Dataset
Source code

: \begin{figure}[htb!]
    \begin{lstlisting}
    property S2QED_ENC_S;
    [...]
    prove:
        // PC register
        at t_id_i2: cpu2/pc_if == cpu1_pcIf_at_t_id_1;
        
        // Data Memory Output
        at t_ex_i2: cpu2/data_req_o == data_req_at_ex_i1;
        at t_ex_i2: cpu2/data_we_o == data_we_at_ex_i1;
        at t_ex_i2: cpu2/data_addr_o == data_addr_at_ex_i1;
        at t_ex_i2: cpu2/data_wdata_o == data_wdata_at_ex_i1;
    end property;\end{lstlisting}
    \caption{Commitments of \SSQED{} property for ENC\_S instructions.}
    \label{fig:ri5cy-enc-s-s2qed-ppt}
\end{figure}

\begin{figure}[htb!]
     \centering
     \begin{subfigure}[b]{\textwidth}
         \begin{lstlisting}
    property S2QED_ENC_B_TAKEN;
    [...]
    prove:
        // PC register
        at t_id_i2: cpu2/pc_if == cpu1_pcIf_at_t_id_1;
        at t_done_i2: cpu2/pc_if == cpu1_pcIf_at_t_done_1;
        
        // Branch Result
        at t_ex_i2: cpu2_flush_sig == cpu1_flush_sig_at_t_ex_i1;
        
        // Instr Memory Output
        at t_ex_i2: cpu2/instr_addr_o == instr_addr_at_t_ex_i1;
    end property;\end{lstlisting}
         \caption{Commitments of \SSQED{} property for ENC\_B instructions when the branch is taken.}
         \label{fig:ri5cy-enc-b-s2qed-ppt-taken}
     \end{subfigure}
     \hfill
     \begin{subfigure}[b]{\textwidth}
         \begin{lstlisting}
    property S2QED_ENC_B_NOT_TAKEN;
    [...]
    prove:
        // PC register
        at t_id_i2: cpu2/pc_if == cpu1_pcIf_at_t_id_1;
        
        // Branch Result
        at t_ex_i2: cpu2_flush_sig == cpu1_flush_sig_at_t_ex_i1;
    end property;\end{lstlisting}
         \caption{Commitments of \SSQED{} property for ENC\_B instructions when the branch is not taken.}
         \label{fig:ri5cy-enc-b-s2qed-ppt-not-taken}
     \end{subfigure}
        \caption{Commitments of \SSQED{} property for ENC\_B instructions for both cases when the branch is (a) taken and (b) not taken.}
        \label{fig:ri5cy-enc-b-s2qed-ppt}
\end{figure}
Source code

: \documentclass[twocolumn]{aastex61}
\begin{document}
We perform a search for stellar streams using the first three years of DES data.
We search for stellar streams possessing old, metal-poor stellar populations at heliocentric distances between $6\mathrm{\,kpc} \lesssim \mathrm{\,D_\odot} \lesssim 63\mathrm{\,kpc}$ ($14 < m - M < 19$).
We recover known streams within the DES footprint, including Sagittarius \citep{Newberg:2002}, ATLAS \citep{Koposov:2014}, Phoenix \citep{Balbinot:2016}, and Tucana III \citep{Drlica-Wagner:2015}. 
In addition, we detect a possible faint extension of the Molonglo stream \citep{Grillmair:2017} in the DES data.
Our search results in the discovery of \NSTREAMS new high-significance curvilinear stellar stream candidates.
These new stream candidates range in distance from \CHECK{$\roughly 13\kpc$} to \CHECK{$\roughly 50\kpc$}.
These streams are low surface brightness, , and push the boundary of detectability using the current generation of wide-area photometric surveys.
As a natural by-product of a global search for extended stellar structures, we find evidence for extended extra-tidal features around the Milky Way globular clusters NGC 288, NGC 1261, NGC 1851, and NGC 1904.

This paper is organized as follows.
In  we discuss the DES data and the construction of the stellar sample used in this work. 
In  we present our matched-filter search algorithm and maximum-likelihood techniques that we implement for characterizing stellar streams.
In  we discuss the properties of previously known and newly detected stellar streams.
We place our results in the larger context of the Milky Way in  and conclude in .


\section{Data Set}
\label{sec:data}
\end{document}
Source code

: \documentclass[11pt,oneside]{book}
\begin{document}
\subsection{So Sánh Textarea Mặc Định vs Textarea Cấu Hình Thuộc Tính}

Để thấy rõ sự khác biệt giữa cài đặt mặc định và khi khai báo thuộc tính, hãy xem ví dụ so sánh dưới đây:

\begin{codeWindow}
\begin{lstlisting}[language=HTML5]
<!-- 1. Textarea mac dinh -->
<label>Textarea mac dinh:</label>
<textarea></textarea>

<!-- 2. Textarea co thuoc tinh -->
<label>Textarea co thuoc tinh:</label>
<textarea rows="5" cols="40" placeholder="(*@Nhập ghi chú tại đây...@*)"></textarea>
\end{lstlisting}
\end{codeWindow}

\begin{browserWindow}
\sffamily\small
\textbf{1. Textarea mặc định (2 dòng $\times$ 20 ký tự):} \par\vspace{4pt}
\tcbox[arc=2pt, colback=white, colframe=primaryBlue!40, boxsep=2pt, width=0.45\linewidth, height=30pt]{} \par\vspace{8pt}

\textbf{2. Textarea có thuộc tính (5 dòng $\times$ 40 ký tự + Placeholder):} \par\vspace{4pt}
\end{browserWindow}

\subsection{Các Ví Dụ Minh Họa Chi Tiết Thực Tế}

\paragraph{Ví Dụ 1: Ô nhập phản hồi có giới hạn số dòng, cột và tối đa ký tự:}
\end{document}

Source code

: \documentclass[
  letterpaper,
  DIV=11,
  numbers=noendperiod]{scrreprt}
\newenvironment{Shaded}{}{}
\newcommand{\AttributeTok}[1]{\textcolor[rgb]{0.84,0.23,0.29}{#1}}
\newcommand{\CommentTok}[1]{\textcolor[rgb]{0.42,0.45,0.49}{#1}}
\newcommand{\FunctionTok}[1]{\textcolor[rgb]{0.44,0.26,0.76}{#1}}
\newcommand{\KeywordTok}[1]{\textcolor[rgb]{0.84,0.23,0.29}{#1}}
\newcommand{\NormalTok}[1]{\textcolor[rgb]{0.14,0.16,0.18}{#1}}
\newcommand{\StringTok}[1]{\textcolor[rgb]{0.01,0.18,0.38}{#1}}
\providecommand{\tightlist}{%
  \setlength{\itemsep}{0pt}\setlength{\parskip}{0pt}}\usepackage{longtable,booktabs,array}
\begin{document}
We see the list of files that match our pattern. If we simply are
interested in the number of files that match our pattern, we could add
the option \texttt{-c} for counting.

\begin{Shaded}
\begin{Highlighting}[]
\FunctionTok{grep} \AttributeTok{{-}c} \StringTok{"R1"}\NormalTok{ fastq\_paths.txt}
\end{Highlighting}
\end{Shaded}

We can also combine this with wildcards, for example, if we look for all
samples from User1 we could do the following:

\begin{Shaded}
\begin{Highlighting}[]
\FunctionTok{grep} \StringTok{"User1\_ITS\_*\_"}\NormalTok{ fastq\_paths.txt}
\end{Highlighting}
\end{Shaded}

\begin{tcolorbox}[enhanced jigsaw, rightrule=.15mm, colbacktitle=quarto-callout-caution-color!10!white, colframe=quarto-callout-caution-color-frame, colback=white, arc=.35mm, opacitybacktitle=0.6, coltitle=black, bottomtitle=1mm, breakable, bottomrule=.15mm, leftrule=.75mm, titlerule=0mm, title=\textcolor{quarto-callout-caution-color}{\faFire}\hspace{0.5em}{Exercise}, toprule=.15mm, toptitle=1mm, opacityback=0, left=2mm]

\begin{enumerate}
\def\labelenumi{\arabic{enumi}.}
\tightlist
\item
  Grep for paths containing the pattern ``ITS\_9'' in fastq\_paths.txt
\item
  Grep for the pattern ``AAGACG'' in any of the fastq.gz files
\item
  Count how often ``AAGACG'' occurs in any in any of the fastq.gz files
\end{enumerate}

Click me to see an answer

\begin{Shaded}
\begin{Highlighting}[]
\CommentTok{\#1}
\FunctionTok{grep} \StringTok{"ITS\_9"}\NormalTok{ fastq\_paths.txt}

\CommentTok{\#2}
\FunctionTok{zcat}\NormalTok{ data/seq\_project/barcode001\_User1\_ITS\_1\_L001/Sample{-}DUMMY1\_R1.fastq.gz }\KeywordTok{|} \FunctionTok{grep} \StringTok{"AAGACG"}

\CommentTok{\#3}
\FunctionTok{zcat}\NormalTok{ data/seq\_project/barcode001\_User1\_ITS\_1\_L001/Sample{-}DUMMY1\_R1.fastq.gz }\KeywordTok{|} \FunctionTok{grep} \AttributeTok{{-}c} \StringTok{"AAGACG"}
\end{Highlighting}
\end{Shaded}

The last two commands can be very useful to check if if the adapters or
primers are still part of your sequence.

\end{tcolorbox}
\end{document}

Task requirements
Take the lines above from the one containing "In addition, we" to the one containing "Our search results" and retype them exactly, both ends included, with nothing added.

Answer space
In addition, we detect a possible faint extension of the Molonglo stream \citep{Grillmair:2017} in the DES data.
Our search results in the discovery of \NSTREAMS new high-significance curvilinear stellar stream candidates.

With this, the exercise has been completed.